Association of interleukin-15-induced peripheral immune activation with hepatic stellate cell activation in persons coinfected with hepatitis C virus and HIV

Abstract

Hepatic stellate cells (HSCs) mediate hepatitis C virus (HCV)-related liver fibrosis, and increased HSC activation in human immunodeficiency virus (HIV)/HCV coinfection may be associated with accelerated fibrosis. We examined the level of HSC activation in HIV/HCV-coinfected and HCV-monoinfected subjects and its relationship to the level of activation and gene expression of peripheral immune cells in coinfected subjects. HSC activation levels positively correlated with peripheral CD4+ and CD8+ T cell immune activation and were associated with enhanced interleukin-15 (IL-15) gene expression, suggesting a pathogenic role for IL-15-driven immunomediated hepatic fibrosis. Future strategies that reduce immune activation and HSC activation may delay progression of liver fibrosis.

Figures

Figure 1

At baseline, these genes were significantly associated with an increase (group C) or decrease (group B) in α-smooth muscle actin (ASMA), a marker of hepatic stellate cell (HSC) activation (P < .05; absolute mean fold difference, >1.3). The gene encoding interleukin-15 (IL-15) was the only gene that presented consistently significant values in the pair-wise comparison between groups C and B, before treatment (n = 29 signature genes) and after treatment (n = 71 signature genes; data not shown). Group A consisted of subjects who experienced no changes in the ASMA score after therapy. ASMA was not associated with treatment response (P = .702).

Figure 2

Increased levels of expression of the gene encoding interleukin-15 (IL-15) were significantly associated with increased α-smooth muscle actin (ASMA) levels before and after interferon-α/ribavirin therapy in microarray analysis (group C; P < .01).

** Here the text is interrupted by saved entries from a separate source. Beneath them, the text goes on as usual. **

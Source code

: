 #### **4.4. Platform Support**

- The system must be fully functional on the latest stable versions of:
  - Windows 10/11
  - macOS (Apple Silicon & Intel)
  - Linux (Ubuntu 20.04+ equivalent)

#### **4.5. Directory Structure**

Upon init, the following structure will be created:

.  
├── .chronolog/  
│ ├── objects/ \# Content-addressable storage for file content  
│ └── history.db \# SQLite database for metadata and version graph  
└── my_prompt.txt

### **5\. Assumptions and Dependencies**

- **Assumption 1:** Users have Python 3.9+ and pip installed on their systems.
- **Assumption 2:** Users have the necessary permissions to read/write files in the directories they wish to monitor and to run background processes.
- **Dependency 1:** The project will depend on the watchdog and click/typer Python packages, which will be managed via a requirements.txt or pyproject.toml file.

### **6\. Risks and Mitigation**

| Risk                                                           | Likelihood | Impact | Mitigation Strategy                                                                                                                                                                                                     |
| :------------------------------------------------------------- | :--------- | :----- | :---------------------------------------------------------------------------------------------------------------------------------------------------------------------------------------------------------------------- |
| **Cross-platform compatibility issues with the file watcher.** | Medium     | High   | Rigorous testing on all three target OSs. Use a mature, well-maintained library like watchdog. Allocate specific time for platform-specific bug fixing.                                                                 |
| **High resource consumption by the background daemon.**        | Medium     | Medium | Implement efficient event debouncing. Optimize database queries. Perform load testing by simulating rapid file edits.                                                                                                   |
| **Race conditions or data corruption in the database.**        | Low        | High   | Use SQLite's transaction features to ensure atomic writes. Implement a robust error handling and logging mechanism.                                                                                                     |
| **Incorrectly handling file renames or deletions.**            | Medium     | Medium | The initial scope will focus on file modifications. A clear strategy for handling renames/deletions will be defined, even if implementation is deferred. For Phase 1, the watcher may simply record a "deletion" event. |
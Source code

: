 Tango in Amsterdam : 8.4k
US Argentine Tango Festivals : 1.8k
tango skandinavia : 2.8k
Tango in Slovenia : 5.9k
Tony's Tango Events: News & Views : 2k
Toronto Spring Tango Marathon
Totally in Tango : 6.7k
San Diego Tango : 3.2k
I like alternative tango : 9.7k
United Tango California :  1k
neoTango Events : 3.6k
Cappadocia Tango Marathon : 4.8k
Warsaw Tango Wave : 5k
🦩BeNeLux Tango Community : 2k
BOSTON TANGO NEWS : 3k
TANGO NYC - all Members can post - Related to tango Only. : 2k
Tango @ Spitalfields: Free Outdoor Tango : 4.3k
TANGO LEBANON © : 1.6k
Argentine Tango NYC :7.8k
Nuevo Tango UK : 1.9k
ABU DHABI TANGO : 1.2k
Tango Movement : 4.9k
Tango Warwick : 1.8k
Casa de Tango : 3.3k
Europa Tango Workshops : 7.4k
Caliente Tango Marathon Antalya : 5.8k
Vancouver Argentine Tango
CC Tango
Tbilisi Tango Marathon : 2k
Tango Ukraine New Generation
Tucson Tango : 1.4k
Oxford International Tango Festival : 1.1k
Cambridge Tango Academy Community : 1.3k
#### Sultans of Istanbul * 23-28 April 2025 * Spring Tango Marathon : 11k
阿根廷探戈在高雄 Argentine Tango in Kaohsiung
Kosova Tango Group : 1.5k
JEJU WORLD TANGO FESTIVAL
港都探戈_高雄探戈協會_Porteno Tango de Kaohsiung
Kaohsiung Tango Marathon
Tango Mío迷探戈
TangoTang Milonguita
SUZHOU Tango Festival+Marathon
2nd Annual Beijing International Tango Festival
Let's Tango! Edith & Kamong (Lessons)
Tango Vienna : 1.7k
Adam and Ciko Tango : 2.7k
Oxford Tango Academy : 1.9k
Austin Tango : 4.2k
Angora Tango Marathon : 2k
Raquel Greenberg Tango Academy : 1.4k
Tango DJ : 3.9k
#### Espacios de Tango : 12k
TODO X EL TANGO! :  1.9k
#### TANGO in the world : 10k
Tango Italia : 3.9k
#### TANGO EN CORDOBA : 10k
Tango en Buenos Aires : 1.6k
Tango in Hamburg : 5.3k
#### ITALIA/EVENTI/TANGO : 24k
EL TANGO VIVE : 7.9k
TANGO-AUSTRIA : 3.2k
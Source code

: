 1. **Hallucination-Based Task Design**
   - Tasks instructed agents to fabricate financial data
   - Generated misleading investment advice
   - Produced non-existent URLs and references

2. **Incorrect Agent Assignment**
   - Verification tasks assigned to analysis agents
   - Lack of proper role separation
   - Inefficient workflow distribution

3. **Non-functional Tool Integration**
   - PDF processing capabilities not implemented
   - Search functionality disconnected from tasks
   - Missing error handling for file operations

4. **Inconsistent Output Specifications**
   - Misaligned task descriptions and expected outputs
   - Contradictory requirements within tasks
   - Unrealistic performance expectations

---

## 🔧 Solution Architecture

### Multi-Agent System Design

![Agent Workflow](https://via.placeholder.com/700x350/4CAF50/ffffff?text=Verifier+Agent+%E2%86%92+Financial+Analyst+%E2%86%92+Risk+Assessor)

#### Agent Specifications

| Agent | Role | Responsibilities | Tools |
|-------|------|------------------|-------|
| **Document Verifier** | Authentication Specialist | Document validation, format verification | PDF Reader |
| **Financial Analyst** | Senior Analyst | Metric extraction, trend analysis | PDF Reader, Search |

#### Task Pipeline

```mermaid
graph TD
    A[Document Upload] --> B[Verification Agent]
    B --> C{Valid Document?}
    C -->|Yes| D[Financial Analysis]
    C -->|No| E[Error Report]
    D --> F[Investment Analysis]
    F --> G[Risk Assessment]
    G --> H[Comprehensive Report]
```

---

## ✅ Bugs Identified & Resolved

These results were validated by real-time polymerase chain reaction (PCR), reflecting significant differences in the IL-15 gene expression in the pair-wise comparisons between group B and C and between groups A and C before and after interferon-α/ribavirin therapy (P < .01). Although real-time PCR revealed that IL-15 expression appeared to increase for all groups (A, B, and C) after therapy, these changes were not significant. Results are for 22 liver biopsy specimens obtained before and 22 obtained after treatment that were included in microarray analysis. The mean fold difference (MFD) was calculated for each gene at 2 different time points (i.e., before and after therapy) as follows: for microarray analysis and real-time PCR, (log2) MFD = [mean expression (log2) in group C] – [mean expression (log2) in group B]; for real-time PCR, (log2) MFD = [mean expression (log2) in group C] – [mean expression (log2) in group A. *Cutoff for statistical significance: P < .05 and (log2) MFD >0.38 or <−0.38 (which is equal to an absolute MFD of >1.3 or <−1.3). The mean fold change (MFC) was calculated for each gene within each group (A, B, and C) at 2 different time points (i.e., before and after therapy) as follows: for microarray analysis and real-time PCR, (log2) MFC = [mean expression (log2) after therapy] – [mean expression (log2) before therapy]. **Cutoff for statistical significance: P < .05 and (log2) MFC >0.38 or <−0.38 (which is equal to an absolute MFC of >1.3 or <−1.3).

Figure 3

Total RNA was isolated from peripheral blood mononuclear cells (PBMCs), and 150 ng was used for reverse transcription (RT) analysis, using the manufacturer’s recommend protocol (ABI reverse transcription kit). One-fifteenth of the RT reaction mix was used for real-time polymerase chain reaction (PCR; in triplicate), using ABI′ Taqman gene expression master mix and the ABI 7900HT fast real-time PCR system. IL-15 and GAPDH primers and probes were ordered through ABI’s premade Taqman gene expression assays system: IL-15 probe set A (ABI assay ID: HS9999039_m1) specific for an IL-15 coding exon; IL-15 probe set B (ABI assay ID: Hs01003716_m1) specific for the IL-15 3′ UTR target by Affymetrix’s U133A IL-15 probe set 205992_s_at; and GAPDH (ABI assay ID: Hs01003716_m1). IL-15 expression data were normalized to GAPDH expression levels and expressed as relative log2 values.